A Soyuz-2-1a/Fregat rocket has launched a communications satellite for the Russian military on Wednesday. The rocket, carrying the latest Meridian spacecraft, lifted off from pad 43/4 at the Plesetsk Cosmodrome in northern Russia, at 11:42 UTC on Wednesday. Spacecraft separation was successfully carried out at 14:00 UTC.
Soyuz 2-1A Launch:
The Meridian satellite is the fifth in a series of Meridian satellites which are being launched by Russia. Meridian is a system of military communications satellites which are intended to replace the ageing Molniya system.

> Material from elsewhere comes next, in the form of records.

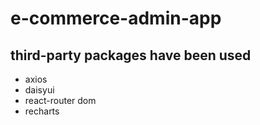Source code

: # e-commerce-admin-app



## third-party packages have been used

* axios
* daisyui
* react-router dom
* recharts

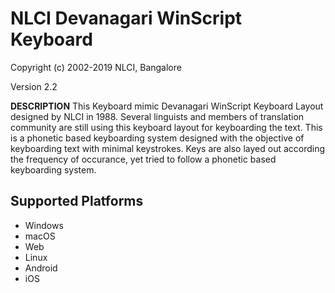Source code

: # NLCI Devanagari WinScript Keyboard

Copyright (c) 2002-2019 NLCI, Bangalore

Version 2.2

__DESCRIPTION__
This Keyboard mimic Devanagari WinScript Keyboard Layout designed by NLCI in 1988. Several linguists and members of translation community are still using this keyboard layout for keyboarding the text. This is a phonetic based keyboarding system designed with the objective of keyboarding text with minimal keystrokes. Keys are also layed out according the frequency of occurance, yet tried to follow a phonetic based keyboarding system.


## Supported Platforms
 * Windows
 * macOS
 * Web
 * Linux
 * Android
 * iOS
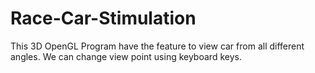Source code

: # Race-Car-Stimulation
This 3D OpenGL Program have the feature to view car from all different angles. We can change view point using keyboard keys.
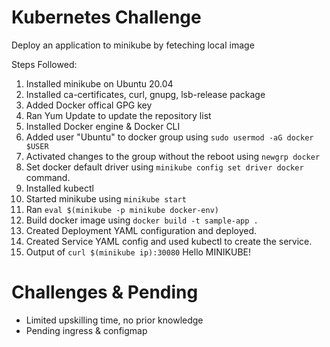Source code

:   # Kubernetes Challenge
Deploy an application to minikube by feteching local image

Steps Followed:
1. Installed minikube on Ubuntu 20.04
2. Installed ca-certificates, curl, gnupg, lsb-release package
3. Added Docker offical GPG key
4. Ran Yum Update to update the repository list
5. Installed Docker engine & Docker CLI
6. Added user "Ubuntu" to docker group using `sudo usermod -aG docker $USER`
7. Activated changes to the group without the reboot using `newgrp docker`
8. Set docker default driver using `minikube config set driver docker` command.
9. Installed kubectl
10. Started minikube using `minikube start`
11. Ran `eval $(minikube -p minikube docker-env)`
12. Build docker image using `docker build -t sample-app .`
13. Created Deployment YAML configuration and deployed.
14. Created Service YAML config and used kubectl to create the service.
15. Output of `curl $(minikube ip):30080` 
Hello MINIKUBE! 

# Challenges & Pending
- Limited upskilling time, no prior knowledge
- Pending ingress & configmap
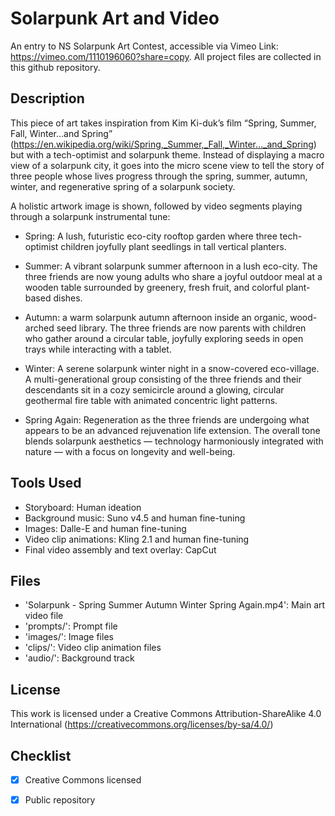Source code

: # Solarpunk Art and Video
An entry to NS Solarpunk Art Contest, accessible via Vimeo Link: https://vimeo.com/1110196060?share=copy. All project files are collected in this github repository.

## Description
This piece of art takes inspiration from Kim Ki-duk’s film “Spring, Summer, Fall, Winter…and Spring” (https://en.wikipedia.org/wiki/Spring,_Summer,_Fall,_Winter..._and_Spring) but with a tech-optimist and solarpunk theme. Instead of displaying a macro view of a solarpunk city, it goes into the micro scene view to tell the story of three people whose lives progress through the spring, summer, autumn, winter, and regenerative spring of a solarpunk society.

A holistic artwork image is shown, followed by video segments playing through a solarpunk instrumental tune:
- Spring: A lush, futuristic eco-city rooftop garden where three tech-optimist children joyfully plant seedlings in tall vertical planters.
  
- Summer: A vibrant solarpunk summer afternoon in a lush eco-city. The three friends are now young adults who share a joyful outdoor meal at a wooden table surrounded by greenery, fresh fruit, and colorful plant-based dishes.
  
- Autumn: a warm solarpunk autumn afternoon inside an organic, wood-arched seed library. The three friends are now parents with children who gather around a circular table, joyfully exploring seeds in open trays while interacting with a tablet.
  
- Winter: A serene solarpunk winter night in a snow-covered eco-village. A multi-generational group consisting of the three friends and their descendants sit in a cozy semicircle around a glowing, circular geothermal fire table with animated concentric light patterns.
  
- Spring Again: Regeneration as the three friends are undergoing what appears to be an advanced rejuvenation life extension. The overall tone blends solarpunk aesthetics — technology harmoniously integrated with nature — with a focus on longevity and well-being.

## Tools Used
- Storyboard: Human ideation
- Background music: Suno v4.5 and human fine-tuning
- Images: Dalle-E and human fine-tuning
- Video clip animations: Kling 2.1 and human fine-tuning
- Final video assembly and text overlay: CapCut

## Files
- 'Solarpunk -  Spring Summer Autumn Winter Spring Again.mp4': Main art video file
- 'prompts/': Prompt file
- 'images/': Image files 
- 'clips/': Video clip animation files
- 'audio/': Background track 

## License
This work is licensed under a Creative Commons Attribution-ShareAlike 4.0 International (https://creativecommons.org/licenses/by-sa/4.0/) 

## Checklist
- [x] Creative Commons licensed
- [x] Public repository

Meridian satellites are manufactured by ISS Reshetnev, based around a pressurised bus similar to that used for GLONASS-M satellites. It has also been speculated that some subsystems used on GLONASS satellites is also used on Meridian.
The Molniya system, which Meridian will replace, was initially developed in the early 1960s to demonstrate the use of satellites to relay military communications. Molniya satellites operated in highly elliptical semi-synchronous orbits which became known as Molniya orbits after the satellites which used them.

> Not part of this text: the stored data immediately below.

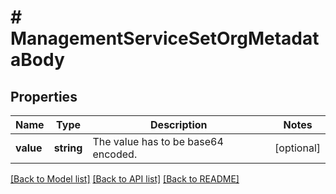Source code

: # # ManagementServiceSetOrgMetadataBody

## Properties

Name | Type | Description | Notes
------------ | ------------- | ------------- | -------------
**value** | **string** | The value has to be base64 encoded. | [optional]

[[Back to Model list]](../../README.md#models) [[Back to API list]](../../README.md#endpoints) [[Back to README]](../../README.md)
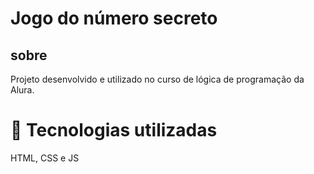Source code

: <h1>Jogo do número secreto</h1>

<h2> sobre </h2>
<p> Projeto desenvolvido e utilizado no curso de lógica de programação da Alura.</p>

# 🚀 Tecnologias utilizadas 

HTML, CSS e JS

  
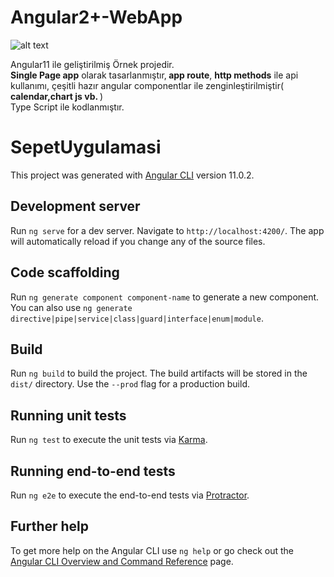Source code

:# Angular2+-WebApp

![alt text](https://ibb.co/xfjdnqv)

Angular11 ile geliştirilmiş Örnek projedir.</br>
<b>Single Page app</b> olarak tasarlanmıştır,<b> app route</b>, <b>http methods</b> ile api kullanımı, çeşitli hazır angular componentlar ile zenginleştirilmiştir(<b> calendar,chart js vb. </b>)</br>
Type Script ile kodlanmıştır.

# SepetUygulamasi

This project was generated with [Angular CLI](https://github.com/angular/angular-cli) version 11.0.2.

## Development server

Run `ng serve` for a dev server. Navigate to `http://localhost:4200/`. The app will automatically reload if you change any of the source files.

## Code scaffolding

Run `ng generate component component-name` to generate a new component. You can also use `ng generate directive|pipe|service|class|guard|interface|enum|module`.

## Build

Run `ng build` to build the project. The build artifacts will be stored in the `dist/` directory. Use the `--prod` flag for a production build.

## Running unit tests

Run `ng test` to execute the unit tests via [Karma](https://karma-runner.github.io).

## Running end-to-end tests

Run `ng e2e` to execute the end-to-end tests via [Protractor](http://www.protractortest.org/).

## Further help

To get more help on the Angular CLI use `ng help` or go check out the [Angular CLI Overview and Command Reference](https://angular.io/cli) page.
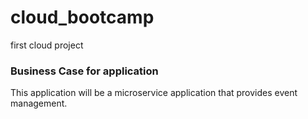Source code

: # cloud_bootcamp
first cloud project

### Business Case for application
This application will be a microservice application that provides event management.
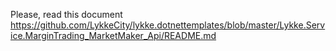 ﻿Please, read this document https://github.com/LykkeCity/lykke.dotnettemplates/blob/master/Lykke.Service.MarginTrading_MarketMaker_Api/README.md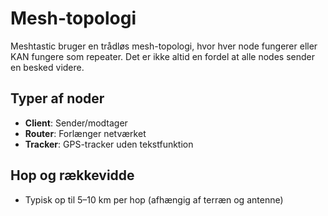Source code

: # Mesh-topologi

Meshtastic bruger en trådløs mesh-topologi, hvor hver node fungerer eller KAN fungere som repeater. Det er ikke altid en fordel at alle nodes sender en besked videre.

## Typer af noder

- **Client**: Sender/modtager
- **Router**: Forlænger netværket
- **Tracker**: GPS-tracker uden tekstfunktion

## Hop og rækkevidde

- Typisk op til 5–10 km per hop (afhængig af terræn og antenne)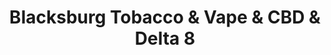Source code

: ---
title: "Blacksburg Tobacco & Vape & CBD & Delta 8"
url: /blacksburg/blacksburg-tobacco-and-vape-and-cbd-and-delta-8/
shop: e-cigarette
---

In addition to military communications the satellites were also used for television broadcasting, as part of the Orbita network.
The first launch of a Molniya satellite occurred on 4 June 1964, however it failed to achieve orbit after a throttle on the core stage jammed. At the time Western analysts suspected that the launch had been an unsuccessful attempt to send a Zond probe to the moon. The second Molniya satellite, Kosmos 41, did not fare much better; it reached orbit but its communication antennae failed to deploy.

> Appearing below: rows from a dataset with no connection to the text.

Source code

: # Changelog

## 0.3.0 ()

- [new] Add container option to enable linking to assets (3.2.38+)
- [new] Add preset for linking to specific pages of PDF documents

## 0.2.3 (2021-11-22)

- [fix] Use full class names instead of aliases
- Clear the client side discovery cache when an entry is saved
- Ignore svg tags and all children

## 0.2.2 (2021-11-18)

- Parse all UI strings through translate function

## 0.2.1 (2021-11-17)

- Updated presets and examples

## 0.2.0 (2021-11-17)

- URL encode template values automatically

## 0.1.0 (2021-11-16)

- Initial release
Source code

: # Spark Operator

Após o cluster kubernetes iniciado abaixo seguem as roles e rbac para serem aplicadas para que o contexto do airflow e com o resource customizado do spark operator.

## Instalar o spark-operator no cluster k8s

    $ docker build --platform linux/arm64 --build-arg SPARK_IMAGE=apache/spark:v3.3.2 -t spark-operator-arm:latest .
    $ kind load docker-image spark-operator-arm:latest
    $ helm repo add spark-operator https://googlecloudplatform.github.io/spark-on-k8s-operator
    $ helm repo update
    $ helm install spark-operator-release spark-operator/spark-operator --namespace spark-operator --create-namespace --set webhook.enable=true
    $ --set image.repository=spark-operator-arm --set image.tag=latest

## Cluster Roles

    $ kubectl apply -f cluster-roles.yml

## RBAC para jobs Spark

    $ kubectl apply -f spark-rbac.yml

One hundred Molniya-1 series satellites were launched between 1964 and 2004, with ninety four entering service; of the remaining six, three failed immediately after launch, two failed to achieve orbit, and one was placed into an unusable orbit. In the mid 1970s, after twenty to thirty launches, the modernised Molniya-1T configuration replaced the original design.
Eight Molniya-1 satellites were operational at any given time, orbiting in four planes offset in ninety degree increments, each containing two operational satellites.
Between 1971 and 1977, nineteen Molniya-2 satellites were launched as part of the YeSSS unified communications system to broadcast telegraph, telephone and radio transmissions for the military. Molniya-2 used a series of spacecraft which had originally been developed to replace the Molniya-1 system, however it was found that the operational system was working well enough that it did not need to be replaced.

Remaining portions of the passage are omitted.